= What to work on =
Make an exact copy of the entries that come next.

***** Data excerpts *****

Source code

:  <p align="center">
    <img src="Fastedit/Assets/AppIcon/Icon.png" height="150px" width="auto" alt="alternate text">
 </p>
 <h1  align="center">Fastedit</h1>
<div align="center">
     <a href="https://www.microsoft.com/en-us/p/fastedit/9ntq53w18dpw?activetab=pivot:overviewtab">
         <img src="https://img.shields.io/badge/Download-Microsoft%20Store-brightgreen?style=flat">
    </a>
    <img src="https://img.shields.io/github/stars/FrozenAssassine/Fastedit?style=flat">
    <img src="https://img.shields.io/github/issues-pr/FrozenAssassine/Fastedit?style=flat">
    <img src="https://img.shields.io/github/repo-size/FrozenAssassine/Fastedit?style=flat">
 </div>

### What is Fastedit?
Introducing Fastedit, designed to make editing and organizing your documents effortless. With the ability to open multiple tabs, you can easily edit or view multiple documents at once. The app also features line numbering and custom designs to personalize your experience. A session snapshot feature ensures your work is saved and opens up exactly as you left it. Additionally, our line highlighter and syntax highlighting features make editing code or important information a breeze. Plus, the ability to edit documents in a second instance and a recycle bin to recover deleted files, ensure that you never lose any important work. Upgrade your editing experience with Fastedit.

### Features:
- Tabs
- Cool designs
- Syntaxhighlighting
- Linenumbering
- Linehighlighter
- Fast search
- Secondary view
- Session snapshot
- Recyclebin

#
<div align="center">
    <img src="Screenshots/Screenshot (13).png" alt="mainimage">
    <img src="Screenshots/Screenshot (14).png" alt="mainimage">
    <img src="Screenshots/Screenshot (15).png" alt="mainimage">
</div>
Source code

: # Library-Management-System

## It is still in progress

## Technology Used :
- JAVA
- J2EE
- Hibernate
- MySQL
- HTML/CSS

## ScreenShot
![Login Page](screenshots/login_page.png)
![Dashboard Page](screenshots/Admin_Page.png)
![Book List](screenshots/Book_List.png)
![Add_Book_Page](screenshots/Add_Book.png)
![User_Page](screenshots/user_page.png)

*****

= Answer box =
Source code

:  <p align="center">
    <img src="Fastedit/Assets/AppIcon/Icon.png" height="150px" width="auto" alt="alternate text">
 </p>
 <h1  align="center">Fastedit</h1>
<div align="center">
     <a href="https://www.microsoft.com/en-us/p/fastedit/9ntq53w18dpw?activetab=pivot:overviewtab">
         <img src="https://img.shields.io/badge/Download-Microsoft%20Store-brightgreen?style=flat">
    </a>
    <img src="https://img.shields.io/github/stars/FrozenAssassine/Fastedit?style=flat">
    <img src="https://img.shields.io/github/issues-pr/FrozenAssassine/Fastedit?style=flat">
    <img src="https://img.shields.io/github/repo-size/FrozenAssassine/Fastedit?style=flat">
 </div>

### What is Fastedit?
Introducing Fastedit, designed to make editing and organizing your documents effortless. With the ability to open multiple tabs, you can easily edit or view multiple documents at once. The app also features line numbering and custom designs to personalize your experience. A session snapshot feature ensures your work is saved and opens up exactly as you left it. Additionally, our line highlighter and syntax highlighting features make editing code or important information a breeze. Plus, the ability to edit documents in a second instance and a recycle bin to recover deleted files, ensure that you never lose any important work. Upgrade your editing experience with Fastedit.

### Features:
- Tabs
- Cool designs
- Syntaxhighlighting
- Linenumbering
- Linehighlighter
- Fast search
- Secondary view
- Session snapshot
- Recyclebin

#
<div align="center">
    <img src="Screenshots/Screenshot (13).png" alt="mainimage">
    <img src="Screenshots/Screenshot (14).png" alt="mainimage">
    <img src="Screenshots/Screenshot (15).png" alt="mainimage">
</div>
Source code

: # Library-Management-System

## It is still in progress

## Technology Used :
- JAVA
- J2EE
- Hibernate
- MySQL
- HTML/CSS

## ScreenShot
![Login Page](screenshots/login_page.png)
![Dashboard Page](screenshots/Admin_Page.png)
![Book List](screenshots/Book_List.png)
![Add_Book_Page](screenshots/Add_Book.png)
![User_Page](screenshots/user_page.png)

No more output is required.